Anyway, where God shuts a door, somewhere He opens a window (thankyou Reverend Mother). This week I found an 'interim' cape - well it's a woolen jacket thing, plaid and a bit cape-ish. And warm, and covers my growing belly (baby #3 being cooked as we speak). And it was on sale, so everyone's happy.

For now.

How about you? What's your Dream Thing - be it clothing, household appliance, electronic device or miscellaneous item? How did you feel when you finally got it? I'd love to hear all about it!




Sunday 6 July 2014

Book Review: The Roots of Endurance



The Roots of Endurance – Invincible perseverance in the lives of John Newton, Charles Simeon and William Wilberforce by John Piper

‘Have the full assurance of hope until the end, so that you may not be sluggish, but imitators of those who through faith and patience inherit the promises.’ Hebrews 6:11-12

We live in a time of emotional and spiritual fragility. ‘We are easily hurt. We pout and mope easily. We blame easily. We break easily. Our marriages break easily. Our faith breaks easily. We are easily disheartened, and it seems we have little capacity for surviving and thriving in the face of criticism and opposition’.

What are the qualities we need to run the Christian race with perseverance and endure to the end?

In his book ‘The Roots of Endurance’, John Piper tells the story of three men in history who displayed astounding resilience in the face of sustained persecution and suffering. Charles Simeon faithfully served in his Anglican parish in Cambridge for 54 years, despite defiant opposition from his own parishioners, who locked their pews for the first 12 years of his ministry so that anybody who did want to listen to his sermons was forced to stand in the aisles!

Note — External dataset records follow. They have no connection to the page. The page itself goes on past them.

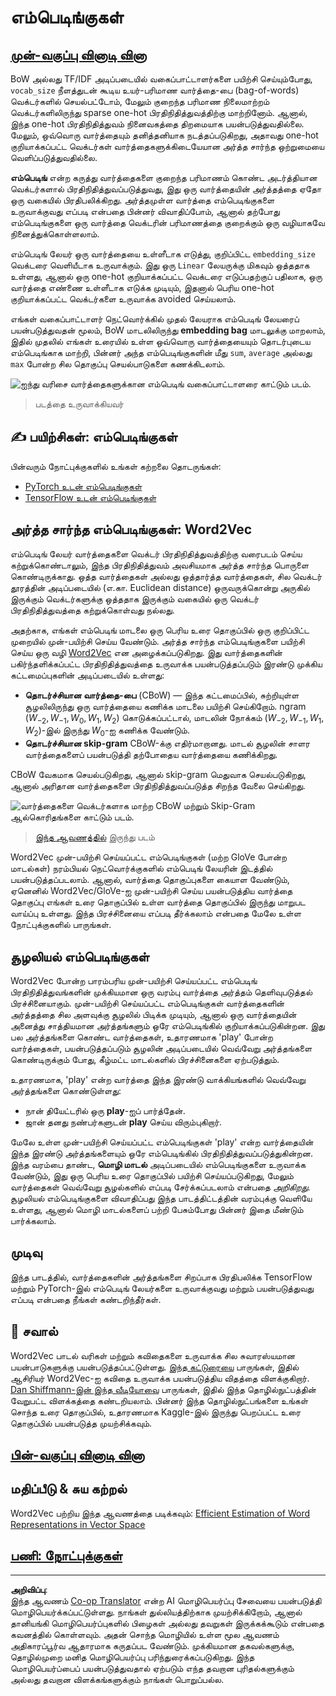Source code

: <!--
CO_OP_TRANSLATOR_METADATA:
{
  "original_hash": "b708c9b85b833864c73c6281f1e6b96e",
  "translation_date": "2025-10-11T11:40:00+00:00",
  "source_file": "lessons/5-NLP/14-Embeddings/README.md",
  "language_code": "ta"
}
-->
# எம்பெடிங்குகள்

## [முன்-வகுப்பு வினாடி வினா](https://ff-quizzes.netlify.app/en/ai/quiz/27)

BoW அல்லது TF/IDF அடிப்படையில் வகைப்பாட்டாளர்களை பயிற்சி செய்யும்போது, `vocab_size` நீளத்துடன் கூடிய உயர்-பரிமாண வார்த்தை-பை (bag-of-words) வெக்டர்களில் செயல்பட்டோம், மேலும் குறைந்த பரிமாண நிலைமாற்றம் வெக்டர்களிலிருந்து sparse one-hot பிரதிநிதித்துவத்திற்கு மாற்றினோம். ஆனால், இந்த one-hot பிரதிநிதித்துவம் நினைவகத்தை திறமையாக பயன்படுத்துவதில்லை. மேலும், ஒவ்வொரு வார்த்தையும் தனித்தனியாக நடத்தப்படுகிறது, அதாவது one-hot குறியாக்கப்பட்ட வெக்டர்கள் வார்த்தைகளுக்கிடையேயான அர்த்த சார்ந்த ஒற்றுமையை வெளிப்படுத்துவதில்லை.

**எம்பெடிங்** என்ற கருத்து வார்த்தைகளை குறைந்த பரிமாணம் கொண்ட அடர்த்தியான வெக்டர்களால் பிரதிநிதித்துவப்படுத்துவது, இது ஒரு வார்த்தையின் அர்த்தத்தை ஏதோ ஒரு வகையில் பிரதிபலிக்கிறது. அர்த்தமுள்ள வார்த்தை எம்பெடிங்குகளை உருவாக்குவது எப்படி என்பதை பின்னர் விவாதிப்போம், ஆனால் தற்போது எம்பெடிங்குகளை ஒரு வார்த்தை வெக்டரின் பரிமாணத்தை குறைக்கும் ஒரு வழியாகவே நினைத்துக்கொள்ளலாம்.

எம்பெடிங் லேயர் ஒரு வார்த்தையை உள்ளீடாக எடுத்து, குறிப்பிட்ட `embedding_size` வெக்டரை வெளியீடாக உருவாக்கும். இது ஒரு `Linear` லேயருக்கு மிகவும் ஒத்ததாக உள்ளது, ஆனால் ஒரு one-hot குறியாக்கப்பட்ட வெக்டரை எடுப்பதற்குப் பதிலாக, ஒரு வார்த்தை எண்ணை உள்ளீடாக எடுக்க முடியும், இதனால் பெரிய one-hot குறியாக்கப்பட்ட வெக்டர்களை உருவாக்க avoided செய்யலாம்.

எங்கள் வகைப்பாட்டாளர் நெட்வொர்க்கில் முதல் லேயராக எம்பெடிங் லேயரைப் பயன்படுத்துவதன் மூலம், BoW மாடலிலிருந்து **embedding bag** மாடலுக்கு மாறலாம், இதில் முதலில் எங்கள் உரையில் உள்ள ஒவ்வொரு வார்த்தையையும் தொடர்புடைய எம்பெடிங்காக மாற்றி, பின்னர் அந்த எம்பெடிங்குகளின் மீது `sum`, `average` அல்லது `max` போன்ற சில தொகுப்பு செயல்பாடுகளை கணக்கிடலாம்.

![ஐந்து வரிசை வார்த்தைகளுக்கான எம்பெடிங் வகைப்பாட்டாளரை காட்டும் படம்.](../../../../../translated_images/embedding-classifier-example.b77f021a7ee67eeec8e68bfe11636c5b97d6eaa067515a129bfb1d0034b1ac5b.ta.png)

> படத்தை உருவாக்கியவர்

## ✍️ பயிற்சிகள்: எம்பெடிங்குகள்

பின்வரும் நோட்புக்குகளில் உங்கள் கற்றலை தொடருங்கள்:
* [PyTorch உடன் எம்பெடிங்குகள்](EmbeddingsPyTorch.ipynb)
* [TensorFlow உடன் எம்பெடிங்குகள்](EmbeddingsTF.ipynb)

## அர்த்த சார்ந்த எம்பெடிங்குகள்: Word2Vec

எம்பெடிங் லேயர் வார்த்தைகளை வெக்டர் பிரதிநிதித்துவத்திற்கு வரைபடம் செய்ய கற்றுக்கொண்டாலும், இந்த பிரதிநிதித்துவம் அவசியமாக அர்த்த சார்ந்த பொருளை கொண்டிருக்காது. ஒத்த வார்த்தைகள் அல்லது ஒத்தார்த்த வார்த்தைகள், சில வெக்டர் தூரத்தின் அடிப்படையில் (எ.கா. Euclidean distance) ஒருவருக்கொன்று அருகில் இருக்கும் வெக்டர்களுக்கு ஒத்ததாக இருக்கும் வகையில் ஒரு வெக்டர் பிரதிநிதித்துவத்தை கற்றுக்கொள்வது நல்லது.

அதற்காக, எங்கள் எம்பெடிங் மாடலை ஒரு பெரிய உரை தொகுப்பில் ஒரு குறிப்பிட்ட முறையில் முன்-பயிற்சி செய்ய வேண்டும். அர்த்த சார்ந்த எம்பெடிங்குகளை பயிற்சி செய்ய ஒரு வழி [Word2Vec](https://en.wikipedia.org/wiki/Word2vec) என அழைக்கப்படுகிறது. இது வார்த்தைகளின் பகிர்ந்தளிக்கப்பட்ட பிரதிநிதித்துவத்தை உருவாக்க பயன்படுத்தப்படும் இரண்டு முக்கிய கட்டமைப்புகளின் அடிப்படையில் உள்ளது:

 - **தொடர்ச்சியான வார்த்தை-பை** (CBoW) — இந்த கட்டமைப்பில், சுற்றியுள்ள சூழலிலிருந்து ஒரு வார்த்தையை கணிக்க மாடலை பயிற்சி செய்கிறோம். ngram $(W_{-2},W_{-1},W_0,W_1,W_2)$ கொடுக்கப்பட்டால், மாடலின் நோக்கம் $(W_{-2},W_{-1},W_1,W_2)$-இல் இருந்து $W_0$-ஐ கணிக்க வேண்டும்.
 - **தொடர்ச்சியான skip-gram** CBoW-க்கு எதிர்மாறானது. மாடல் சூழலின் சாளர வார்த்தைகளைப் பயன்படுத்தி தற்போதைய வார்த்தையை கணிக்கிறது.

CBoW வேகமாக செயல்படுகிறது, ஆனால் skip-gram மெதுவாக செயல்படுகிறது, ஆனால் அரிதான வார்த்தைகளை பிரதிநிதித்துவப்படுத்த சிறந்த வேலை செய்கிறது.

![வார்த்தைகளை வெக்டர்களாக மாற்ற CBoW மற்றும் Skip-Gram ஆல்கொரிதங்களை காட்டும் படம்.](../../../../../translated_images/example-algorithms-for-converting-words-to-vectors.fbe9207a726922f6f0f5de66427e8a6eda63809356114e28fb1fa5f4a83ebda7.ta.png)

> [இந்த ஆவணத்தில்](https://arxiv.org/pdf/1301.3781.pdf) இருந்து படம்

Word2Vec முன்-பயிற்சி செய்யப்பட்ட எம்பெடிங்குகள் (மற்ற GloVe போன்ற மாடல்கள்) நரம்பியல் நெட்வொர்க்குகளில் எம்பெடிங் லேயரின் இடத்தில் பயன்படுத்தப்படலாம். ஆனால், வார்த்தை தொகுப்புகளை கையாள வேண்டும், ஏனெனில் Word2Vec/GloVe-ஐ முன்-பயிற்சி செய்ய பயன்படுத்திய வார்த்தை தொகுப்பு எங்கள் உரை தொகுப்பில் உள்ள வார்த்தை தொகுப்பில் இருந்து மாறுபட வாய்ப்பு உள்ளது. இந்த பிரச்சினையை எப்படி தீர்க்கலாம் என்பதை மேலே உள்ள நோட்புக்குகளில் பாருங்கள்.

## சூழலியல் எம்பெடிங்குகள்

Word2Vec போன்ற பாரம்பரிய முன்-பயிற்சி செய்யப்பட்ட எம்பெடிங் பிரதிநிதித்துவங்களின் முக்கியமான ஒரு வரம்பு வார்த்தை அர்த்தம் தெளிவுபடுத்தல் பிரச்சினையாகும். முன்-பயிற்சி செய்யப்பட்ட எம்பெடிங்குகள் வார்த்தைகளின் அர்த்தத்தை சில அளவுக்கு சூழலில் பிடிக்க முடியும், ஆனால் ஒரு வார்த்தையின் அனைத்து சாத்தியமான அர்த்தங்களும் ஒரே எம்பெடிங்கில் குறியாக்கப்படுகின்றன. இது பல அர்த்தங்களை கொண்ட வார்த்தைகள், உதாரணமாக 'play' போன்ற வார்த்தைகள், பயன்படுத்தப்படும் சூழலின் அடிப்படையில் வெவ்வேறு அர்த்தங்களை கொண்டிருக்கும் போது, கீழ்மட்ட மாடல்களில் பிரச்சினைகளை ஏற்படுத்தும்.

உதாரணமாக, 'play' என்ற வார்த்தை இந்த இரண்டு வாக்கியங்களில் வெவ்வேறு அர்த்தங்களை கொண்டுள்ளது:

- நான் தியேட்டரில் ஒரு **play**-ஐப் பார்த்தேன்.
- ஜான் தனது நண்பர்களுடன் **play** செய்ய விரும்புகிறார்.

மேலே உள்ள முன்-பயிற்சி செய்யப்பட்ட எம்பெடிங்குகள் 'play' என்ற வார்த்தையின் இந்த இரண்டு அர்த்தங்களையும் ஒரே எம்பெடிங்கில் பிரதிநிதித்துவப்படுத்துகின்றன. இந்த வரம்பை தாண்ட, **மொழி மாடல்** அடிப்படையில் எம்பெடிங்குகளை உருவாக்க வேண்டும், இது ஒரு பெரிய உரை தொகுப்பில் பயிற்சி செய்யப்படுகிறது, மேலும் வார்த்தைகள் வெவ்வேறு சூழல்களில் எப்படி சேர்க்கப்படலாம் என்பதை *அறிகிறது*. சூழலியல் எம்பெடிங்குகளை விவாதிப்பது இந்த பாடத்திட்டத்தின் வரம்புக்கு வெளியே உள்ளது, ஆனால் மொழி மாடல்களைப் பற்றி பேசும்போது பின்னர் இதை மீண்டும் பார்க்கலாம்.

## முடிவு

இந்த பாடத்தில், வார்த்தைகளின் அர்த்தங்களை சிறப்பாக பிரதிபலிக்க TensorFlow மற்றும் PyTorch-இல் எம்பெடிங் லேயர்களை உருவாக்குவது மற்றும் பயன்படுத்துவது எப்படி என்பதை நீங்கள் கண்டறிந்தீர்கள்.

## 🚀 சவால்

Word2Vec பாடல் வரிகள் மற்றும் கவிதைகளை உருவாக்க சில சுவாரஸ்யமான பயன்பாடுகளுக்கு பயன்படுத்தப்பட்டுள்ளது. [இந்த கட்டுரையை](https://www.politetype.com/blog/word2vec-color-poems) பாருங்கள், இதில் ஆசிரியர் Word2Vec-ஐ கவிதை உருவாக்க பயன்படுத்திய விதத்தை விளக்குகிறார். [Dan Shiffmann-இன் இந்த வீடியோவை](https://www.youtube.com/watch?v=LSS_bos_TPI&ab_channel=TheCodingTrain) பாருங்கள், இதில் இந்த தொழில்நுட்பத்தின் வேறுபட்ட விளக்கத்தை கண்டறியலாம். பின்னர் இந்த தொழில்நுட்பங்களை உங்கள் சொந்த உரை தொகுப்பில், உதாரணமாக Kaggle-இல் இருந்து பெறப்பட்ட உரை தொகுப்பில் பயன்படுத்த முயற்சிக்கவும்.

## [பின்-வகுப்பு வினாடி வினா](https://ff-quizzes.netlify.app/en/ai/quiz/28)

## மதிப்பீடு & சுய கற்றல்

Word2Vec பற்றிய இந்த ஆவணத்தை படிக்கவும்: [Efficient Estimation of Word Representations in Vector Space](https://arxiv.org/pdf/1301.3781.pdf)

## [பணி: நோட்புக்குகள்](assignment.md)

---

**அறிவிப்பு**:  
இந்த ஆவணம் [Co-op Translator](https://github.com/Azure/co-op-translator) என்ற AI மொழிபெயர்ப்பு சேவையை பயன்படுத்தி மொழிபெயர்க்கப்பட்டுள்ளது. நாங்கள் துல்லியத்திற்காக முயற்சிக்கிறோம், ஆனால் தானியங்கி மொழிபெயர்ப்புகளில் பிழைகள் அல்லது தவறுகள் இருக்கக்கூடும் என்பதை கவனத்தில் கொள்ளவும். அதன் சொந்த மொழியில் உள்ள மூல ஆவணம் அதிகாரப்பூர்வ ஆதாரமாக கருதப்பட வேண்டும். முக்கியமான தகவல்களுக்கு, தொழில்முறை மனித மொழிபெயர்ப்பு பரிந்துரைக்கப்படுகிறது. இந்த மொழிபெயர்ப்பைப் பயன்படுத்துவதால் ஏற்படும் எந்த தவறான புரிதல்களுக்கும் அல்லது தவறான விளக்கங்களுக்கும் நாங்கள் பொறுப்பல்ல.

William Wilberforce endured as an evangelical member in the British House of Commons, battling for over 50 years to see the African slave trade declared illegal. John Newton was himself the captain of a slave-trading enterprise, but was found by God and subsequently wrote one of the best-known hymns of all time: ‘Amazing Grace’.

In sketching their lives with a focus on their long-suffering and steadfast joy, Piper encourages himself and his readers to learn important lessons in humility and gratitude.

Piper contends that each of these Christ-followers possessed a compelling joy and faith rooted firmly in Christ and His Gospel. They knew that they were undeserving sinners who had been plucked from the fires of hell to serve the One True God. They were in love with Jesus and cared only for His regard, not the regard of their fellow men. All three were influential in fighting for evangelicalism in England in the 19th century. Yet they were tender hearted, caring for the unlovely with costly, practical love.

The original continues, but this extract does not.